In 2020 and 2021, Turner finished in the top seven in National League MVP voting, and averaged 31 home runs per 162 games with a .931 OPS. That might be a far cry from what Harper did in those two years — 39 home runs per 162 games with a 1.021 OPS — but it was a lot closer than most hitters have come.
Their average numbers over the last four seasons are at least in the same ballpark:
— Turner, 2019-22: 546 PAs, 20 HRs, .311 batting average, .361 on-base percentage, .509 slugging percentage.
— Harper, 2019-22: 488 PAs, 25 HRs, .282 batting average, .394 on-base percentage, .546 slugging percentage.
The crucial distinction is that Turner will bring that production to shortstop, where the Phillies got just 12 home runs and a .651 OPS in 2022. When you combine that upgrade with the more abundant options to replace Harper at designated hitter, the Phillies have given themselves a chance to make it through the first four months of the season without a significant drop-off from what they had a year ago.
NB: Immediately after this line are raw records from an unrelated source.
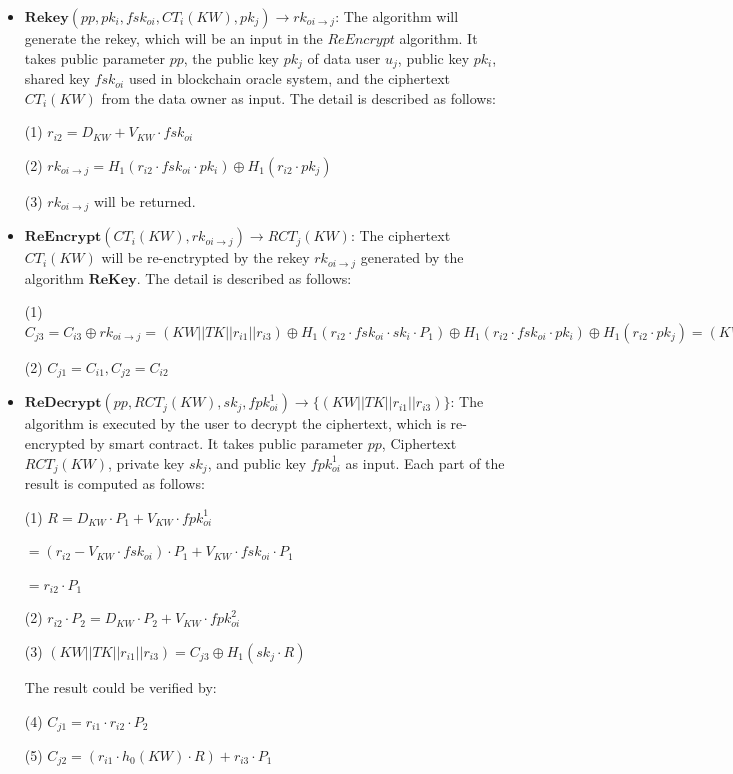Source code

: \documentclass[journal]{IEEEtran}
\begin{document}
\begin{itemize}
    \item $ \boldsymbol{Rekey}(pp, pk_i, fsk_{oi}, CT_i(KW), pk_j) \to rk_{oi \to j}$: The algorithm will generate the rekey, which will be an input in the $ReEncrypt$ algorithm. It takes public parameter $pp$, the public key $pk_j$ of data user $u_j$, public key $pk_i$, shared key $fsk_{oi}$ used in blockchain oracle system, and the ciphertext $CT_i(KW)$ from the data owner as input.
    The detail is described as follows:
    
    (1) $r_{i2} = D_{KW} + V_{KW} \cdot fsk_{oi}$
    
    (2) $rk_{oi \to j} = H_1(r_{i2} \cdot fsk_{oi} \cdot pk_i) \oplus H_1(r_{i2} \cdot pk_j)$
    
    (3) $rk_{oi \to j}$ will be returned.
    
    \item $ \boldsymbol{ReEncrypt}(CT_i(KW), rk_{oi \to j}) \to RCT_j(KW)$:
    The ciphertext $CT_i(KW)$ will be re-enctrypted by the rekey $rk_{oi \to j}$ generated by the algorithm $\boldsymbol{ReKey}$.
    The detail is described as follows:
    
    (1) $C_{j3} = C_{i3} \oplus rk_{oi \to j} = (KW||TK||r_{i1}||r_{i3}) \oplus  H_1(r_{i2} \cdot fsk_{oi} \cdot sk_i \cdot P_1) \oplus H_1(r_{i2} \cdot fsk_{oi} \cdot pk_i) \oplus H_1(r_{i2} \cdot pk_j)  = (KW||TK||r_{i1}||r_{i3}) \oplus H_1(r_{i2} \cdot pk_j)$
    
    (2) $C_{j1} = C_{i1}, C_{j2} = C_{i2}$
\end{itemize}

\begin{itemize}
    \item $ \boldsymbol{ReDecrypt}(pp, RCT_j(KW), sk_{j}, fpk_{oi}^1) \to \{(KW||TK||r_{i1}||r_{i3})\} $: The algorithm is executed by the user to decrypt the ciphertext, which is re-encrypted by smart contract.
    It takes public parameter $pp$, Ciphertext $RCT_j(KW)$, private key $sk_{j}$, and public key $fpk_{oi}^1$ as input. Each part of the result is computed as follows: 
    
    (1) $R = D_{KW} \cdot P_1 + V_{KW} \cdot fpk_{oi}^1$
    
    $= (r_{i2} - V_{KW} \cdot fsk_{oi}) \cdot P_1 + V_{KW} \cdot fsk_{oi} \cdot P_1$
    
    $= r_{i2} \cdot P_1$
    
    (2) $r_{i2} \cdot P_2  = D_{KW} \cdot P_2 + V_{KW} \cdot fpk_{oi}^2$
    
    (3) $(KW||TK||r_{i1}||r_{i3}) = C_{j3} \oplus H_1(sk_j \cdot R)$
    
    The result could be verified by: 
    
    (4) $C_{j1} = r_{i1} \cdot r_{i2} \cdot P_2$
    
    (5) $C_{j2} = (r_{i1} \cdot h_0(KW) \cdot R) + r_{i3} \cdot P_1$
\end{itemize}
\end{document}
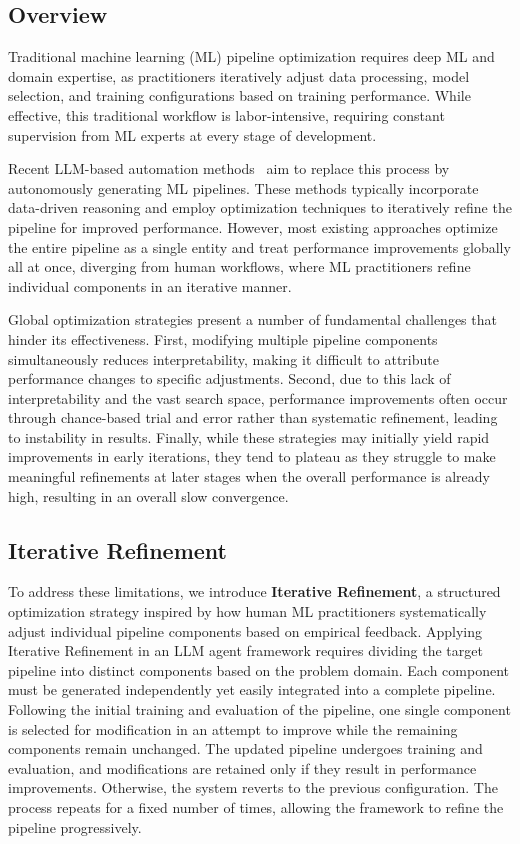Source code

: \label{sec:method}
\subsection{Overview}
Traditional machine learning (ML) pipeline optimization requires deep ML and domain expertise, as practitioners iteratively adjust data processing, model selection, and training configurations based on training performance. While effective, this traditional workflow is labor-intensive, requiring constant supervision from ML experts at every stage of development.

Recent LLM-based automation methods~\citep{grosnit2024kaggleagent, trirat2024automlagent, hong2024datainterpreter, li2024autokaggle, guo2024dsagent} aim to replace this process by autonomously generating ML pipelines. These methods typically incorporate data-driven reasoning and employ optimization techniques to iteratively refine the pipeline for improved performance. However, most existing approaches optimize the entire pipeline as a single entity and treat performance improvements globally all at once, diverging from human workflows, where ML practitioners refine individual components in an iterative manner.

Global optimization strategies present a number of fundamental challenges that hinder its effectiveness. First, modifying multiple pipeline components simultaneously reduces interpretability, making it difficult to attribute performance changes to specific adjustments. Second, due to this lack of interpretability and the vast search space, performance improvements often occur through chance-based trial and error rather than systematic refinement, leading to instability in results. Finally, while these strategies may initially yield rapid improvements in early iterations, they tend to plateau as they struggle to make meaningful refinements at later stages when the overall performance is already high, resulting in an overall slow convergence.

\subsection{Iterative Refinement}
To address these limitations, we introduce \textbf{Iterative Refinement}, a structured optimization strategy inspired by how human ML practitioners systematically adjust individual pipeline components based on empirical feedback. Applying Iterative Refinement in an LLM agent framework requires dividing the target pipeline into distinct components based on the problem domain. Each component must be generated independently yet easily integrated into a complete pipeline. Following the initial training and evaluation of the pipeline, one single component is selected for modification in an attempt to improve while the remaining components remain unchanged. The updated pipeline undergoes training and evaluation, and modifications are retained only if they result in performance improvements. Otherwise, the system reverts to the previous configuration. The process repeats for a fixed number of times, allowing the framework to refine the pipeline progressively.


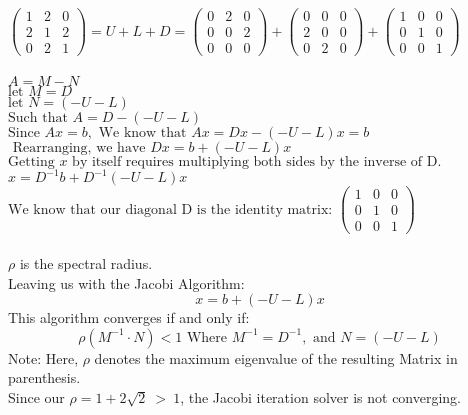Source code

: \documentclass{article}
\begin{document}
\begin{enumerate}
\begin{enumerate}
            $ \begin{pmatrix} 1 & 2 & 0\\ 2 & 1 & 2\\ 0 & 2 & 1 \end{pmatrix} = U + L + D =\begin{pmatrix} 0 & 2 & 0\\ 0 & 0 & 2\\ 0 & 0 & 0 \end{pmatrix} +\begin{pmatrix} 0 & 0 & 0\\ 2 & 0 & 0\\ 0 & 2 & 0 \end{pmatrix} + \begin{pmatrix} 1 & 0 & 0\\ 0 & 1 & 0\\ 0 & 0 & 1 \end{pmatrix} $\\
            \\
            $ A = M - N $\\
            $ \text{let }M = D $\\
            $ \text{let }N = (-U-L) $\\
            $ \text{Such that }A = D - (-U-L) $\\
            $ \text{Since }Ax = b, \text{ We know that } Ax = Dx - (-U-L)x = b $\\
            $ \text{ Rearranging, we have } Dx = b + (-U-L)x $\\
            $ \text{Getting $x$ by itself requires multiplying both sides by the inverse of D.} $\\
            $ x = D^{-1}b + D^{-1}(-U-L)x $\\
            $ \text{We know that our diagonal D is the identity matrix: }\begin{pmatrix} 1 & 0 & 0\\ 0 & 1 & 0\\ 0 & 0 & 1 \end{pmatrix} $\\
            \\
            $\rho$ is the spectral radius. \\
            Leaving us with the Jacobi Algorithm:
            $$x = b + (-U-L)x  $$   
            This algorithm converges if and only if: \\
            $$\rho(M^{-1}\cdot N)<1 \text{ Where } M^{-1} = D^{-1}, \text{ and } N = (-U-L) $$
            Note: Here, $\rho$ denotes the maximum eigenvalue of the resulting Matrix in parenthesis.\\
            Since our $\rho = 1+2\sqrt2 \: >\: 1$, the Jacobi iteration solver is not converging.
            
        \color{black}
        
    \end{enumerate}    

\end{enumerate}
\end{document}
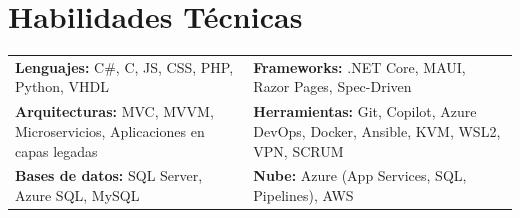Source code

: \section*{Habilidades Técnicas}
\begin{tabularx}{\textwidth}{X X}
\textbf{Lenguajes:} C\#, C, JS, CSS, PHP, Python, VHDL & 
\textbf{Frameworks:} .NET Core, MAUI, Razor Pages, Spec-Driven \\

\textbf{Arquitecturas:} MVC, MVVM, Microservicios, Aplicaciones en capas legadas & 
\textbf{Herramientas:} Git, Copilot, Azure DevOps, Docker, Ansible, KVM, WSL2, VPN, SCRUM \\
\textbf{Bases de datos:} SQL Server, Azure SQL, MySQL &
\textbf{Nube:} Azure (App Services, SQL, Pipelines), AWS \\
\end{tabularx}
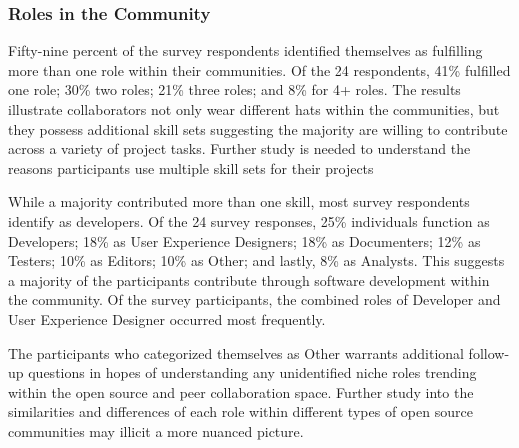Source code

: \subsubsection{\bf Roles in the Community} Fifty-nine percent of the survey respondents identified themselves as fulfilling more than one 
role within their communities. Of the 24 respondents, 41\% fulfilled one role; 30\% two roles; 21\% three roles; and 8\% for 4+ roles. 
The results illustrate collaborators not only wear different hats within the communities, but they possess additional skill sets suggesting the majority 
are willing to contribute across a variety of project tasks. Further study is needed to understand the reasons participants use multiple skill sets for their projects  

While a majority contributed more than one skill, most survey respondents identify as developers. Of the 24 survey responses, 25\% individuals function as Developers; 
18\% as User Experience Designers; 18\% as Documenters; 12\% as Testers; 10\% as Editors; 10\% as Other; and lastly, 8\% as Analysts. This suggests a majority of the participants contribute through software development 
within the community. Of the survey participants, the combined roles of Developer and User Experience Designer occurred most frequently.  
 
The participants who categorized themselves as Other warrants additional follow-up questions in hopes of understanding any unidentified niche roles 
trending within the open source and peer collaboration space. Further study into the similarities and differences of each role within different types of open source 
communities may illicit a more nuanced picture.


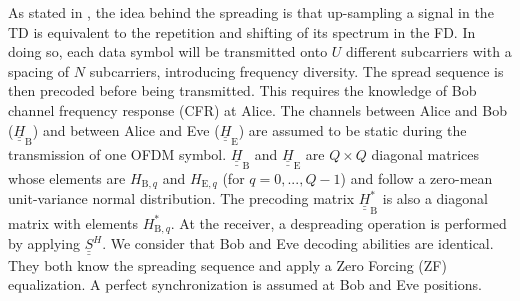 \documentclass[a4paper,11pt]{article}
\def\uu#1{\underline{\underline{#1}}}
\begin{document}
As stated in \cite{TR_FD_TD}, the idea behind the spreading is that up-sampling a signal in the TD is equivalent to the repetition and shifting of its spectrum in the FD. In doing so, each data symbol will be transmitted onto $U$ different subcarriers with a spacing of $N$ subcarriers, introducing frequency diversity. The spread sequence is then precoded before being transmitted. This requires the knowledge of Bob channel frequency response (CFR) at Alice.  The channels between Alice and Bob ($\uu{H}_{\text{B}}$) and between Alice and Eve ($\uu{H}_{\text{E}}$) are assumed to be static during the transmission of one OFDM symbol. $\uu{H}_{\text{B}}$ and $\uu{H}_{\text{E}}$ are $Q\times Q$ diagonal matrices whose elements are $H_{\text{B},q}$ and $H_{\text{E},q}$ (for $q = 0,...,Q-1$) and follow a zero-mean unit-variance normal distribution. The precoding matrix $\uu{H}_{\text{B}}^*$ is also a diagonal matrix with elements $H_{\text{B},q}^*$. At the receiver, a despreading operation is performed by applying $\uu{S}^H$. We consider that Bob and Eve decoding abilities are identical. They both know the spreading sequence and apply a Zero Forcing (ZF) equalization. A perfect synchronization is assumed at Bob and Eve positions.
\end{document}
Once Harper returns, the Phillies will field a lineup that could look something like this:
1. Trea Turner, SS (R)
2. Kyle Schwarber, LF (L)
3. Rhys Hoskins, 1B (R)
4. Bryce Harper, DH (L)
5. J.T. Realmuto, C (R)
6. Nick Castellanos, RF (R)
7. Bryson Stott, 2B (L)
8. Alec Bohm, 3B (R)
9. Brandon Marsh, CF (L)
In order to establish themselves as a truly elite offensive unit, they’ll need some significant improvements from the bottom half of the order. Castellanos’ getting back to his old form would go a long way toward that. Regardless, Turner adds a significant speed and contact dimension that the Phillies were sorely lacking a year ago. Over the last five seasons, Turner averaged 37 steals per 162 games with a .301 batting average. That’s a significant dimension to add to the top to the lineup.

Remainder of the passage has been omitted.